■ Task prompt
Your copy should match the entries below exactly, apart from the images.

■ Data for processing
● ● ● ●

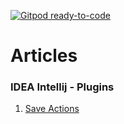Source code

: [![Gitpod ready-to-code](https://img.shields.io/badge/Gitpod-ready--to--code-blue?logo=gitpod)](https://gitpod.io/#https://github.com/dimmyjr/articles)

# Articles

### IDEA Intellij - Plugins

1. [Save Actions](intellij_save_action_ES.md)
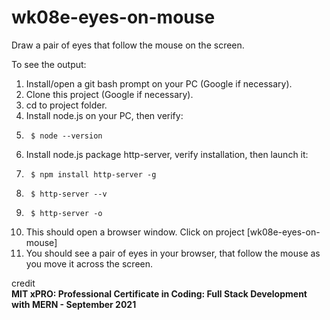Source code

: # wk08e-eyes-on-mouse

Draw a pair of eyes that follow the mouse on the screen.

To see the output:

1. Install/open a git bash prompt on your PC (Google if necessary).
2. Clone this project (Google if necessary).
3. cd to project folder.
4. Install node.js on your PC, then verify:
5.      $ node --version
6. Install node.js package http-server, verify installation, then launch it:
7.      $ npm install http-server -g
8.      $ http-server --v
9.      $ http-server -o
10. This should open a browser window.  Click on project [wk08e-eyes-on-mouse]
11. You should see a pair of eyes in your browser, that follow the mouse as you move it across the screen.

credit  
**MIT xPRO: Professional Certificate in Coding: Full Stack Development with MERN - September 2021**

● ● ● ●

■ Response below
Source code

: [![Gitpod ready-to-code](https://img.shields.io/badge/Gitpod-ready--to--code-blue?logo=gitpod)](https://gitpod.io/#https://github.com/dimmyjr/articles)

# Articles

### IDEA Intellij - Plugins

1. [Save Actions](intellij_save_action_ES.md)
Source code

: # wk08e-eyes-on-mouse

Draw a pair of eyes that follow the mouse on the screen.

To see the output:

1. Install/open a git bash prompt on your PC (Google if necessary).
2. Clone this project (Google if necessary).
3. cd to project folder.
4. Install node.js on your PC, then verify:
5.      $ node --version
6. Install node.js package http-server, verify installation, then launch it:
7.      $ npm install http-server -g
8.      $ http-server --v
9.      $ http-server -o
10. This should open a browser window.  Click on project [wk08e-eyes-on-mouse]
11. You should see a pair of eyes in your browser, that follow the mouse as you move it across the screen.

credit  
**MIT xPRO: Professional Certificate in Coding: Full Stack Development with MERN - September 2021**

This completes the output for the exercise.